A very negative article - unduly so for me

Posted Mar 3, 2017 2:52 UTC (Fri) by ras (subscriber, #33059)
In reply to: A very negative article - unduly so for me by tialaramex
Parent article: The case against password hashers

> The paper gtg linked, http://www.flypig.co.uk/papers/dlj-gr-passwords16.pdf
>
> ... actually does illustrate the thing you'd saying is unlikely.

Yeah, OK, mea culpa. They targeted leaked password databases that had unsalted (and in one case plain text) passwords (something I see they only mention in the body of the paper), but I guess the argument is you should be safe regardless of what the web site does.

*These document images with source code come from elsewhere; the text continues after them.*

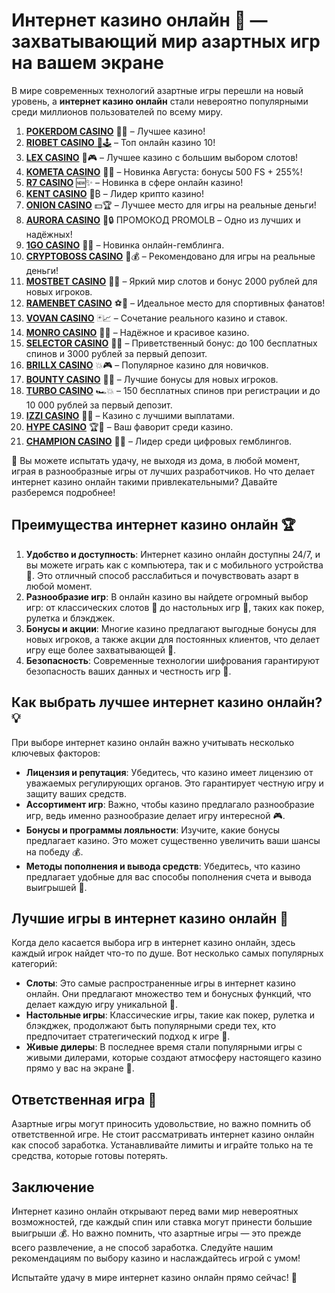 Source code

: # Интернет казино онлайн 🎰 — захватывающий мир азартных игр на вашем экране

В мире современных технологий азартные игры перешли на новый уровень, а **интернет казино онлайн** стали невероятно популярными среди миллионов пользователей по всему миру. 
1. [**POKERDOM CASINO**](https://4pd-stat.com/click/65c385136bcc63141167f1e3/4450/13807/subaccount) 🎰🔥 – Лучшее казино!
1. [**RIOBET CASINO** 🌟🕹️](https://tracker.rioaffi.com/link?btag=1027246_346134) – Топ онлайн казино 10!
1. [**LEX CASINO**](https://lex-ircp01.com/c71ab4dfb) 🎯🎮 – Лучшее казино с большим выбором слотов!
1. [**KOMETA CASINO**](https://stars-flight.com/s2371995e) 🚀🎁 – Новинка Августа: бонусы 500 FS + 255%!
1. [**R7 CASINO**](https://aristocratic-hall.com/s9f210880) 🆕✨ – Новинка в сфере онлайн казино!
1. [**KENT CASINO**](https://passage-through-deserts.com/de0514c15) 💎₿ – Лидер крипто казино!
1. [**ONION CASINO**](https://obclk001-2d.top/click?offer_id=986&partner_id=10542&landing_id=1798&utm_medium=affiliate&sub_1=oncasino3) 💵🏆 – Лучшее место для игры на реальные деньги!
1. [**AURORA CASINO**](https://10trafic-stat2.com/click/668546566bcc6313411604c7/6766/15114/subaccount?promocode=PROMOLB) 🌌🔒 ПРОМОКОД PROMOLB – Одно из лучших и надёжных!
1. [**1GO CASINO**](https://1go-ircp01.com/ce015f410) 🎉🎲 – Новинка онлайн-гемблинга.
1. [**CRYPTOBOSS CASINO**](https://cryptobossc.online/d847bcfa9) 👑💰 – Рекомендовано для игры на реальные деньги!
1. [**MOSTBET CASINO**](https://ktbtis024ifqfn0mst.com/beQs) 🎡💫 – Яркий мир слотов и бонус 2000 рублей для новых игроков.
1. [**RAMENBET CASINO**](https://get.saltyram.com/ru/registration?apkpop=0&partner=p24970p3296034p5526) ⚽🏅 – Идеальное место для спортивных фанатов!
1. [**VOVAN CASINO**](https://vovan.site/d2375cf9b) 🃏📈 – Сочетание реального казино и ставок.
1. [**MONRO CASINO**](https://mnr-ircp01.com/c3ce72a2c) 🌟💖 – Надёжное и красивое казино.
1. [**SELECTOR CASINO**](https://gosel.pl/SELVK) 🎁🎉 – Приветственный бонус: до 100 бесплатных спинов и 3000 рублей за первый депозит.
1. [**BRILLX CASINO**](https://brillx.pub/BRIVK) 💥🎮 – Популярное казино для новичков.
1. [**BOUNTY CASINO**](https://bounty-casino.de/BOVK) 🎯🎁 – Лучшие бонусы для новых игроков.
1. [**TURBO CASINO**](https://turbo-casino.pro/TURVK) 🏎️💥 – 150 бесплатных спинов при регистрации и до 10 000 рублей за первый депозит.
1. [**IZZI CASINO**](https://izzi-fr03.com/ca7c8a7b7) 💸🔝 – Казино с лучшими выплатами.
1. [**HYPE CASINO**](https://hypekaz.com/dc2f44ad0) 🏆🎉 – Ваш фаворит среди казино.
1. [**CHAMPION CASINO**](https://champcasino.ink/pobeda/doa-hats?p80412p305331p112c) 🥇🎰 – Лидер среди цифровых гемблингов.

🎰 Вы можете испытать удачу, не выходя из дома, в любой момент, играя в разнообразные игры от лучших разработчиков. Но что делает интернет казино онлайн такими привлекательными? Давайте разберемся подробнее!

## Преимущества интернет казино онлайн 🏆

1. **Удобство и доступность**: Интернет казино онлайн доступны 24/7, и вы можете играть как с компьютера, так и с мобильного устройства 📱. Это отличный способ расслабиться и почувствовать азарт в любой момент.
2. **Разнообразие игр**: В онлайн казино вы найдете огромный выбор игр: от классических слотов 🎰 до настольных игр 🎲, таких как покер, рулетка и блэкджек.
3. **Бонусы и акции**: Многие казино предлагают выгодные бонусы для новых игроков, а также акции для постоянных клиентов, что делает игру еще более захватывающей 💸.
4. **Безопасность**: Современные технологии шифрования гарантируют безопасность ваших данных и честность игр 🔐.

## Как выбрать лучшее интернет казино онлайн? 💡

При выборе интернет казино онлайн важно учитывать несколько ключевых факторов:

- **Лицензия и репутация**: Убедитесь, что казино имеет лицензию от уважаемых регулирующих органов. Это гарантирует честную игру и защиту ваших средств.
- **Ассортимент игр**: Важно, чтобы казино предлагало разнообразие игр, ведь именно разнообразие делает игру интересной 🎮.
- **Бонусы и программы лояльности**: Изучите, какие бонусы предлагает казино. Это может существенно увеличить ваши шансы на победу 💰.
- **Методы пополнения и вывода средств**: Убедитесь, что казино предлагает удобные для вас способы пополнения счета и вывода выигрышей 🏦.

## Лучшие игры в интернет казино онлайн 🎰

Когда дело касается выбора игр в интернет казино онлайн, здесь каждый игрок найдет что-то по душе. Вот несколько самых популярных категорий:

- **Слоты**: Это самые распространенные игры в интернет казино онлайн. Они предлагают множество тем и бонусных функций, что делает каждую игру уникальной 🎉.
- **Настольные игры**: Классические игры, такие как покер, рулетка и блэкджек, продолжают быть популярными среди тех, кто предпочитает стратегический подход к игре 🎲.
- **Живые дилеры**: В последнее время стали популярными игры с живыми дилерами, которые создают атмосферу настоящего казино прямо у вас на экране 🎥.

## Ответственная игра 🎯

Азартные игры могут приносить удовольствие, но важно помнить об ответственной игре. Не стоит рассматривать интернет казино онлайн как способ заработка. Устанавливайте лимиты и играйте только на те средства, которые готовы потерять.

## Заключение

Интернет казино онлайн открывают перед вами мир невероятных возможностей, где каждый спин или ставка могут принести большие выигрыши 💰. Но важно помнить, что азартные игры — это прежде всего развлечение, а не способ заработка. Следуйте нашим рекомендациям по выбору казино и наслаждайтесь игрой с умом!

Испытайте удачу в мире интернет казино онлайн прямо сейчас! 🎲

It's not an unreasonable argument.

There are two fixes: include the login name in the hash, or use a costly hash (eg pbdkf2, scrypt) to make the pre-generation of the hashes for all common passwords too hard. (Now I see both were mentioned in the referenced paper under "Mitigation".)

That said, if you are using a weak password it's not just the hashes stored on foreign server you log into that are insecure, the database used by the password manager is also equally insecure. If the answer to the latter is "don't use a password manager that might leak your database (such as lastpass)", then the a similar answer for password hashers is "only use one implemented well".

to post comments

A very negative article - unduly so for me

Posted Mar 3, 2017 13:11 UTC (Fri) by mathstuf (subscriber, #69389) [Link]

I talked to a co-worker about this and what he does is have a unique salt for every site. It makes changing passwords simple (change the salt), breaking one doesn't grant any others (without the database), but is currently tied to an extension that isn't allowed on multiprocess Firefox yet. Personally, the browser link kills it for me (I use git annex to sync a KeePass database instead), but it does seem like an improvement over the schemes described here (except for the state sync requirement).